Search the entries for the word "does" and report each line that has it.
__________
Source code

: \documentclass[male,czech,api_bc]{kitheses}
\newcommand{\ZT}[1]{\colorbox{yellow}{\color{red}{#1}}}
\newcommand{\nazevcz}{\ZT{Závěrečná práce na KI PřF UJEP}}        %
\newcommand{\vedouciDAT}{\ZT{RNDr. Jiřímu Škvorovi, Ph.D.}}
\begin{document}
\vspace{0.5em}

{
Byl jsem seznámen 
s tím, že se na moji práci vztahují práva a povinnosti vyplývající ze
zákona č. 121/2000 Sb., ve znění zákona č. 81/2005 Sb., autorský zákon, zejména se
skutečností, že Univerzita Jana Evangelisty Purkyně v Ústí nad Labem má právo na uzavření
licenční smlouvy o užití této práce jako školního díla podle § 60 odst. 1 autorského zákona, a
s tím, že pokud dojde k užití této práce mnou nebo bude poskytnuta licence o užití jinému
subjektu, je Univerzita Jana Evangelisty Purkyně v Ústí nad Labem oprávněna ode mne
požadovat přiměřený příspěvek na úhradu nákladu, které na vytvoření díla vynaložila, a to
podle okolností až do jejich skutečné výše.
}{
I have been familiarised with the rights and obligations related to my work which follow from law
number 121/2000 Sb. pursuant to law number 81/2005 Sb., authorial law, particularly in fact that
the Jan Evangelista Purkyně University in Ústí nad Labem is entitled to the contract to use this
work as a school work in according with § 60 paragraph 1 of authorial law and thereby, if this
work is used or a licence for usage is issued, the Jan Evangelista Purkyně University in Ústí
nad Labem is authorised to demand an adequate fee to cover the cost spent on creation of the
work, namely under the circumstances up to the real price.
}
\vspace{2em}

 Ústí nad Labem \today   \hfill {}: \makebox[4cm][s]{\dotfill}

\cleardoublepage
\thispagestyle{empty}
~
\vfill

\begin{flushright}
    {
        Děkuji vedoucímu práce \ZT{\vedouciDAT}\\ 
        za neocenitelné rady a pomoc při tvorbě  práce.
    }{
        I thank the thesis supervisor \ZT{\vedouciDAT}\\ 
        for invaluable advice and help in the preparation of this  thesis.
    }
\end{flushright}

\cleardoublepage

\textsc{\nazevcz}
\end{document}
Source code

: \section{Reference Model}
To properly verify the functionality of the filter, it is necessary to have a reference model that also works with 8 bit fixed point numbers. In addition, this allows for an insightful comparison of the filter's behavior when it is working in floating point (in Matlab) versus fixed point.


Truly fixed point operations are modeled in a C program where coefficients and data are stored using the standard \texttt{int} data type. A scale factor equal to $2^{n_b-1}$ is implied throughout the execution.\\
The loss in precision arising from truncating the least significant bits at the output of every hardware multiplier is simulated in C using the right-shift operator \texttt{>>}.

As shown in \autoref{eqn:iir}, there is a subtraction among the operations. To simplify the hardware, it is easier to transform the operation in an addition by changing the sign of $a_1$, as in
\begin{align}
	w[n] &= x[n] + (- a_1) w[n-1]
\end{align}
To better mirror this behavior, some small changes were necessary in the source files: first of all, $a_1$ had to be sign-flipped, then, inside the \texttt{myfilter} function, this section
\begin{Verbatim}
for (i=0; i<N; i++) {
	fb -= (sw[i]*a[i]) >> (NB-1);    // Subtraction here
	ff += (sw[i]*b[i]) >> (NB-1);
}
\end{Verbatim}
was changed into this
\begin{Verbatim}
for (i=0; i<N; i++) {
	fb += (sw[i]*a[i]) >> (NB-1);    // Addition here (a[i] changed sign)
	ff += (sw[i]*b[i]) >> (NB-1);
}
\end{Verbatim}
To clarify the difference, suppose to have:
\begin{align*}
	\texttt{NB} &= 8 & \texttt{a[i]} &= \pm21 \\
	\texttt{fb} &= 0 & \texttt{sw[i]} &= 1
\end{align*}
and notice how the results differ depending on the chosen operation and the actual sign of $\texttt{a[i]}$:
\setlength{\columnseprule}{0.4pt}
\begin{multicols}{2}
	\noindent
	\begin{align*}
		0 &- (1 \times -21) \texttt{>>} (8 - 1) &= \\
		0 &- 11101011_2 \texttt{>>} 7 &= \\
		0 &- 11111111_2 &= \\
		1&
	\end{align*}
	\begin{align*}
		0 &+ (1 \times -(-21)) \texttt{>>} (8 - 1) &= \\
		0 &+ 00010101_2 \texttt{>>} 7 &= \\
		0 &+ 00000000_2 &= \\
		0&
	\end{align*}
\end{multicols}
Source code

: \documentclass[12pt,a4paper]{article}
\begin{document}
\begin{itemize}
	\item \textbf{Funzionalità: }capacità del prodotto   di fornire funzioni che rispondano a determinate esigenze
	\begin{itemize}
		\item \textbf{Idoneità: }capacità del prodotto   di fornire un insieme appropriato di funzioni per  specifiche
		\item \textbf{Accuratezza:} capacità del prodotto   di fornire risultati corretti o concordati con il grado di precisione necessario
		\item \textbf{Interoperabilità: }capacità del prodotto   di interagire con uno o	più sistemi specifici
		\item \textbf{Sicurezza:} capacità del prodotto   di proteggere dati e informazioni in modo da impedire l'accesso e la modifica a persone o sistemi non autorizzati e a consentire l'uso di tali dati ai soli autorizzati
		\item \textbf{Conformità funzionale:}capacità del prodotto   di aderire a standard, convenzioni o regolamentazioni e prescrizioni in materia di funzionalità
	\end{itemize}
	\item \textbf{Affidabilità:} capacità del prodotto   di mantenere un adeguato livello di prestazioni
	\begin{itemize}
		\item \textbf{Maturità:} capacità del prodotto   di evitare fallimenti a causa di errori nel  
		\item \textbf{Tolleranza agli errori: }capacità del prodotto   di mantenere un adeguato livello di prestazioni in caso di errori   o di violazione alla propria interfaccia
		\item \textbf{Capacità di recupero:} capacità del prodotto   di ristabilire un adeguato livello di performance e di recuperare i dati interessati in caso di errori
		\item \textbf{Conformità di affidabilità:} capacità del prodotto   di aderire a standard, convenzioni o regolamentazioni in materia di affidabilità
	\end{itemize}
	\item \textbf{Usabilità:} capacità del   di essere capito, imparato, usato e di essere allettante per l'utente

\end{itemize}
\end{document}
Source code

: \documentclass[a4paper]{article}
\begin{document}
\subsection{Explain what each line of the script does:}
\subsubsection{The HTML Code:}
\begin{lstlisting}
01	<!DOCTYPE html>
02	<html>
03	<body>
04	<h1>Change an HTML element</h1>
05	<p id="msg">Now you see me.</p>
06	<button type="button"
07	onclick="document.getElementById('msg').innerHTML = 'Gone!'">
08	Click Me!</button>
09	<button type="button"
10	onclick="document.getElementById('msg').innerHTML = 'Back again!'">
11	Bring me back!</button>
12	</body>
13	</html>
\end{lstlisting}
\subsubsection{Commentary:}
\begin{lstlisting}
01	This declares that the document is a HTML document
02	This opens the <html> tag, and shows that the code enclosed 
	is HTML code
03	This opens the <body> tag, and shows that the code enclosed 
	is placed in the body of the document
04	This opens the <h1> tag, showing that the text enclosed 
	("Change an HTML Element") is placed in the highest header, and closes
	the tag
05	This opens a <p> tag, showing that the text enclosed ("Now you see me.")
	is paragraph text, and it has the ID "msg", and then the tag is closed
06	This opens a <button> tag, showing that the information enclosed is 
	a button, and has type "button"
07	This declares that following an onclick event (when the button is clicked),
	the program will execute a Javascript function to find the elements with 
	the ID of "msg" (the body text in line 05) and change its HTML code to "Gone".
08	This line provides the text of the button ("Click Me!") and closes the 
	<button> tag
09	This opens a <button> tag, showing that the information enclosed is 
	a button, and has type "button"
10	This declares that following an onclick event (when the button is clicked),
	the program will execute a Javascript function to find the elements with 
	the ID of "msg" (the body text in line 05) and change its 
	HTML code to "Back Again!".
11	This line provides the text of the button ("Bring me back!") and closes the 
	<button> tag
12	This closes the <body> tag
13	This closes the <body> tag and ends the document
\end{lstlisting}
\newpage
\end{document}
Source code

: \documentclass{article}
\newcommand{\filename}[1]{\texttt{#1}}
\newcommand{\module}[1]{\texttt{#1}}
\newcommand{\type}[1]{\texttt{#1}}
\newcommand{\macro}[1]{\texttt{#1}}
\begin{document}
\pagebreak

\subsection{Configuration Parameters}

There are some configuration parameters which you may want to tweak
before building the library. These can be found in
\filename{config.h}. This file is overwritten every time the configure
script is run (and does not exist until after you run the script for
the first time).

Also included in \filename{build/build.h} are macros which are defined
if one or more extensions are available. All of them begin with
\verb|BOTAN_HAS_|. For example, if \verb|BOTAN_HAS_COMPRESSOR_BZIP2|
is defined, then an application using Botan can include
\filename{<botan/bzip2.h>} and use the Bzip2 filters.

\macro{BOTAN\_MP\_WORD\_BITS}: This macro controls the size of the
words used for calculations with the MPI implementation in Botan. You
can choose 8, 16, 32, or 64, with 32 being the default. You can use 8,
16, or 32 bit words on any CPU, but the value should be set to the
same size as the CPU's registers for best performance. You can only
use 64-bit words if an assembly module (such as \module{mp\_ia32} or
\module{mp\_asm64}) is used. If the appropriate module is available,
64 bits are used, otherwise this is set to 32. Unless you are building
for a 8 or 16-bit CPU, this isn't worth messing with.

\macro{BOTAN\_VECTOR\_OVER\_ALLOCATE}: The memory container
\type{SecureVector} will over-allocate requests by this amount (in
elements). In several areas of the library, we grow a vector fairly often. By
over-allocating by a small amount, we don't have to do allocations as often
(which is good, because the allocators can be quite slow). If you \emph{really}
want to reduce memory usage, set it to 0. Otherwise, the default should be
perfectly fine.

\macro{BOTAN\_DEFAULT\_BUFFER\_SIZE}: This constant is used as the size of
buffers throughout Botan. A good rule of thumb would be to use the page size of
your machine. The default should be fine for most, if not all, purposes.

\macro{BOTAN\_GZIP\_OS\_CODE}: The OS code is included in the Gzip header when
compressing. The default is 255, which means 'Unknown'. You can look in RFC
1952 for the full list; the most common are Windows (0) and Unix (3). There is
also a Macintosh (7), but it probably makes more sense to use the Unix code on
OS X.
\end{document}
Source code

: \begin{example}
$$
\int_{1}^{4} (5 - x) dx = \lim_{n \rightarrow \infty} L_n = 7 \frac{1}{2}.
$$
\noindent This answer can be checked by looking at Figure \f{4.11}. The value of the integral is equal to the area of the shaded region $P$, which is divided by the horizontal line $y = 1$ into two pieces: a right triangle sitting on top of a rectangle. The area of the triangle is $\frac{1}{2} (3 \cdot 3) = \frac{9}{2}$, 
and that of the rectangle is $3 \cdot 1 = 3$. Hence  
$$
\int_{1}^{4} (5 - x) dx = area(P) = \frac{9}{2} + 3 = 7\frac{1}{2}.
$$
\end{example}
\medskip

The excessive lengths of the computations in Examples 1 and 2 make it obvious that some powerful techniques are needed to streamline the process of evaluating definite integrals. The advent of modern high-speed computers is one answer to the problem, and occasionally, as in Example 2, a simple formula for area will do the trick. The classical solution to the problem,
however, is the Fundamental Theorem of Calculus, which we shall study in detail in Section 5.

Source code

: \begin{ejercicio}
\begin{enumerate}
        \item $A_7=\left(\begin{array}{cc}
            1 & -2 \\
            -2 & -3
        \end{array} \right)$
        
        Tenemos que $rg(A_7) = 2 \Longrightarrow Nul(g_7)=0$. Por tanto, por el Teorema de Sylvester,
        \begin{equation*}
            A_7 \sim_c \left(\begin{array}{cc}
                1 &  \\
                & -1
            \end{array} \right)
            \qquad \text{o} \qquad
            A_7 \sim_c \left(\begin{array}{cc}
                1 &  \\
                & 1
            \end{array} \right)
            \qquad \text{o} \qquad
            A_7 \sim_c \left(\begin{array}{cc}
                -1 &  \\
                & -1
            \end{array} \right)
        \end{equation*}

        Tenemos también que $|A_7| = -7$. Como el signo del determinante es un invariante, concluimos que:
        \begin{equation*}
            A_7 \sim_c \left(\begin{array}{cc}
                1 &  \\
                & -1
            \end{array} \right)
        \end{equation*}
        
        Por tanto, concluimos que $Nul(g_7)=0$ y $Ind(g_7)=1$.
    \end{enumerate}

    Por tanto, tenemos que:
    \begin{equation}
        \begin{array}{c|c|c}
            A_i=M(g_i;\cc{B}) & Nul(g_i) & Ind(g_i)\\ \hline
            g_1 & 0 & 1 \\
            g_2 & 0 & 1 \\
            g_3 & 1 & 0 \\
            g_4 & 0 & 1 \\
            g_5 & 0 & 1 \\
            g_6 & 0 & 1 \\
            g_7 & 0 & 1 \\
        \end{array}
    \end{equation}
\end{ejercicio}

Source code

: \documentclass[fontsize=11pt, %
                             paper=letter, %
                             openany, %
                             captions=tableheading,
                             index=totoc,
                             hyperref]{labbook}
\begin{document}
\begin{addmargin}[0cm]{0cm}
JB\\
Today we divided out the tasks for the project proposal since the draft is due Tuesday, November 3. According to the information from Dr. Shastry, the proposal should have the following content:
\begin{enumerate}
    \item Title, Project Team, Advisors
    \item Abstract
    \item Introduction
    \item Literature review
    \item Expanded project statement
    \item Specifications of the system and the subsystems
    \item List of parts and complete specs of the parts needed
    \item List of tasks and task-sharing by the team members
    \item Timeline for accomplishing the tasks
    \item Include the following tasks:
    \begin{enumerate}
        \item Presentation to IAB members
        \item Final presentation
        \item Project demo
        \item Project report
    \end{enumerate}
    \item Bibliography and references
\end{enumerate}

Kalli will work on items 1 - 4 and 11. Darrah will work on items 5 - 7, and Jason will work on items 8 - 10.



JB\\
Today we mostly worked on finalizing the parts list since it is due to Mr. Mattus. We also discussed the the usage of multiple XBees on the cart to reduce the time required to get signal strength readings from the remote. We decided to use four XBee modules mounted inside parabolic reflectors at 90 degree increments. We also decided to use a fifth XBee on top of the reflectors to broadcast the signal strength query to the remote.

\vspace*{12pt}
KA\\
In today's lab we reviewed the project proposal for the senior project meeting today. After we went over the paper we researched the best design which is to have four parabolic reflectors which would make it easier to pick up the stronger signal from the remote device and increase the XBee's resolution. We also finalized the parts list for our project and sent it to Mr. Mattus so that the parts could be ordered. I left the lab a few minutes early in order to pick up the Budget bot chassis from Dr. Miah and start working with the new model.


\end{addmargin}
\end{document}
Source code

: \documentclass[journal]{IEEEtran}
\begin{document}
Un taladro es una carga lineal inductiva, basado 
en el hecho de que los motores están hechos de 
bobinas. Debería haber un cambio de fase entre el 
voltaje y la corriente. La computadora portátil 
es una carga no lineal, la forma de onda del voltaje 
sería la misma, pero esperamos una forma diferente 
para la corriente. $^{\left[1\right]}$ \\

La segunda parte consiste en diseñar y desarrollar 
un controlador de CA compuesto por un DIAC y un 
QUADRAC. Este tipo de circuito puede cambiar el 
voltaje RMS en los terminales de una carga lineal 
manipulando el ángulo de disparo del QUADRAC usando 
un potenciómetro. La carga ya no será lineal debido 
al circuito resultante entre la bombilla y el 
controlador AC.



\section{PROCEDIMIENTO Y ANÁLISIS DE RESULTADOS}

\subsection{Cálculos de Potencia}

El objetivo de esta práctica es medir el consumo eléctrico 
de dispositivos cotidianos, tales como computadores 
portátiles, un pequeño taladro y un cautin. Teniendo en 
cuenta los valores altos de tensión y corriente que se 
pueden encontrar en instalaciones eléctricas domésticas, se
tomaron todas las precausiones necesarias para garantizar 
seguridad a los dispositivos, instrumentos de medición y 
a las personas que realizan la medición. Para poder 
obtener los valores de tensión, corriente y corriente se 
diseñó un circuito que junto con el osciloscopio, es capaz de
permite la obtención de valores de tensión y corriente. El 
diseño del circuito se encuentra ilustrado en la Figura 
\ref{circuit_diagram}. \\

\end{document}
__________
### PROBLEM SOLUTION
\subsection{Explain what each line of the script does:}
script is run (and does not exist until after you run the script for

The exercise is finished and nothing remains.